◆ REQUIREMENT
Please repeat the data below exactly, with the pictures removed.

◆ SOURCE MATERIAL

Content starts

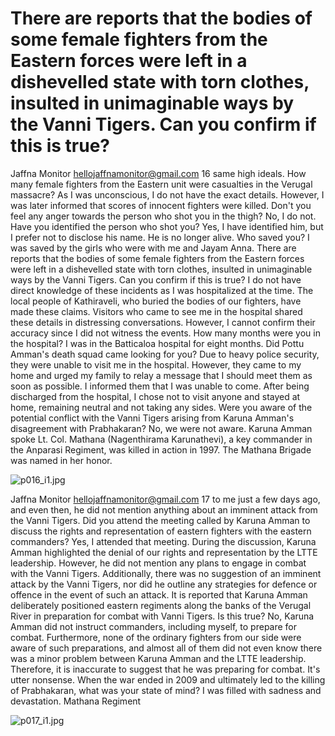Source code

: # There are reports that the bodies of some female fighters from the Eastern forces were left in a dishevelled state with torn clothes, insulted in unimaginable ways by the Vanni Tigers. Can you confirm if this is true?

Jaffna Monitor
hellojaffnamonitor@gmail.com
16
same high ideals.
How many female fighters from the 
Eastern unit were casualties in the 
Verugal massacre?
As I was unconscious, I do not have the exact 
details. However, I was later informed that 
scores of innocent fighters were killed.
Don't you feel any anger towards the 
person who shot you in the thigh?
No, I do not.
Have you identified the person who 
shot you?
Yes, I have identified him, but I prefer not to 
disclose his name. He is no longer alive.
Who saved you?
I was saved by the girls who were with me and 
Jayam Anna.
There are reports that the bodies 
of some female fighters from 
the Eastern forces were left in a 
dishevelled state with torn clothes, 
insulted in unimaginable ways by 
the Vanni Tigers. Can you confirm if 
this is true?
I do not have direct knowledge of these incidents 
as I was hospitalized at the time. The local 
people of Kathiraveli, who buried the bodies of 
our fighters, have made these claims. Visitors 
who came to see me in the hospital shared these 
details in distressing conversations. However, I 
cannot confirm their accuracy since I did not 
witness the events.
How many months were you in the 
hospital?
I was in the Batticaloa hospital for eight months.
Did Pottu Amman's death squad 
came looking for you?
Due to heavy police security, they were unable 
to visit me in the hospital. However, they came 
to my home and urged my family to relay a 
message that I should meet them as soon as 
possible. I informed them that I was unable to 
come. After being discharged from the hospital, 
I chose not to visit anyone and stayed at home, 
remaining neutral and not taking any sides.
Were you aware of the potential 
conflict with the Vanni Tigers arising 
from Karuna Amman's disagreement 
with Prabhakaran?
No, we were not aware. Karuna Amman spoke 
Lt. Col. Mathana (Nagenthirama Karunathevi), a key commander in 
the Anparasi Regiment, was killed in action in 1997. The Mathana 
Brigade was named in her honor.

![p016_i1.jpg](images_out/005_there_are_reports_that_the_bodies_of_some_female_f/p016_i1.jpg)

Jaffna Monitor
hellojaffnamonitor@gmail.com
17
to me just a few days ago, and even then, he 
did not mention anything about an imminent 
attack from the Vanni Tigers.
Did you attend the meeting called 
by Karuna Amman to discuss 
the rights and representation of 
eastern fighters with the eastern 
commanders?
Yes, I attended that meeting. During the 
discussion, Karuna Amman highlighted the 
denial of our rights and representation by the 
LTTE leadership. However, he did not mention 
any plans to engage in combat with the Vanni 
Tigers. Additionally, there was no suggestion 
of an imminent attack by the Vanni Tigers, 
nor did he outline any strategies for defence or 
offence in the event of such an attack.
It is reported that Karuna Amman 
deliberately positioned eastern 
regiments along the banks of the 
Verugal River in preparation for 
combat with Vanni Tigers. Is this 
true?
No, Karuna Amman did not instruct 
commanders, including myself, to prepare for 
combat. Furthermore, none of the ordinary 
fighters from our side were aware of such 
preparations, and almost all of them did not 
even know there was a minor problem between 
Karuna Amman and the LTTE leadership. 
Therefore, it is inaccurate to suggest that he was 
preparing for combat. It's utter nonsense.
When the war ended in 2009 and 
ultimately led to the killing of 
Prabhakaran, what was your state of 
mind?
I was filled with sadness and devastation.
Mathana Regiment

![p017_i1.jpg](images_out/005_there_are_reports_that_the_bodies_of_some_female_f/p017_i1.jpg)

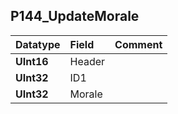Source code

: ## P144\_UpdateMorale ##
| **Datatype** | **Field** | **Comment** |
|:-------------|:----------|:------------|
| **UInt16**   | Header    |             |
| **UInt32**   | ID1       |             |
| **UInt32**   | Morale    |             |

Content ends

◆ ANSWER SPACE
Source code

: # There are reports that the bodies of some female fighters from the Eastern forces were left in a dishevelled state with torn clothes, insulted in unimaginable ways by the Vanni Tigers. Can you confirm if this is true?

Jaffna Monitor
hellojaffnamonitor@gmail.com
16
same high ideals.
How many female fighters from the 
Eastern unit were casualties in the 
Verugal massacre?
As I was unconscious, I do not have the exact 
details. However, I was later informed that 
scores of innocent fighters were killed.
Don't you feel any anger towards the 
person who shot you in the thigh?
No, I do not.
Have you identified the person who 
shot you?
Yes, I have identified him, but I prefer not to 
disclose his name. He is no longer alive.
Who saved you?
I was saved by the girls who were with me and 
Jayam Anna.
There are reports that the bodies 
of some female fighters from 
the Eastern forces were left in a 
dishevelled state with torn clothes, 
insulted in unimaginable ways by 
the Vanni Tigers. Can you confirm if 
this is true?
I do not have direct knowledge of these incidents 
as I was hospitalized at the time. The local 
people of Kathiraveli, who buried the bodies of 
our fighters, have made these claims. Visitors 
who came to see me in the hospital shared these 
details in distressing conversations. However, I 
cannot confirm their accuracy since I did not 
witness the events.
How many months were you in the 
hospital?
I was in the Batticaloa hospital for eight months.
Did Pottu Amman's death squad 
came looking for you?
Due to heavy police security, they were unable 
to visit me in the hospital. However, they came 
to my home and urged my family to relay a 
message that I should meet them as soon as 
possible. I informed them that I was unable to 
come. After being discharged from the hospital, 
I chose not to visit anyone and stayed at home, 
remaining neutral and not taking any sides.
Were you aware of the potential 
conflict with the Vanni Tigers arising 
from Karuna Amman's disagreement 
with Prabhakaran?
No, we were not aware. Karuna Amman spoke 
Lt. Col. Mathana (Nagenthirama Karunathevi), a key commander in 
the Anparasi Regiment, was killed in action in 1997. The Mathana 
Brigade was named in her honor.

![p016_i1.jpg](images_out/005_there_are_reports_that_the_bodies_of_some_female_f/p016_i1.jpg)

Jaffna Monitor
hellojaffnamonitor@gmail.com
17
to me just a few days ago, and even then, he 
did not mention anything about an imminent 
attack from the Vanni Tigers.
Did you attend the meeting called 
by Karuna Amman to discuss 
the rights and representation of 
eastern fighters with the eastern 
commanders?
Yes, I attended that meeting. During the 
discussion, Karuna Amman highlighted the 
denial of our rights and representation by the 
LTTE leadership. However, he did not mention 
any plans to engage in combat with the Vanni 
Tigers. Additionally, there was no suggestion 
of an imminent attack by the Vanni Tigers, 
nor did he outline any strategies for defence or 
offence in the event of such an attack.
It is reported that Karuna Amman 
deliberately positioned eastern 
regiments along the banks of the 
Verugal River in preparation for 
combat with Vanni Tigers. Is this 
true?
No, Karuna Amman did not instruct 
commanders, including myself, to prepare for 
combat. Furthermore, none of the ordinary 
fighters from our side were aware of such 
preparations, and almost all of them did not 
even know there was a minor problem between 
Karuna Amman and the LTTE leadership. 
Therefore, it is inaccurate to suggest that he was 
preparing for combat. It's utter nonsense.
When the war ended in 2009 and 
ultimately led to the killing of 
Prabhakaran, what was your state of 
mind?
I was filled with sadness and devastation.
Mathana Regiment

![p017_i1.jpg](images_out/005_there_are_reports_that_the_bodies_of_some_female_f/p017_i1.jpg)

Source code

: ## P144\_UpdateMorale ##
| **Datatype** | **Field** | **Comment** |
|:-------------|:----------|:------------|
| **UInt16**   | Header    |             |
| **UInt32**   | ID1       |             |
| **UInt32**   | Morale    |             |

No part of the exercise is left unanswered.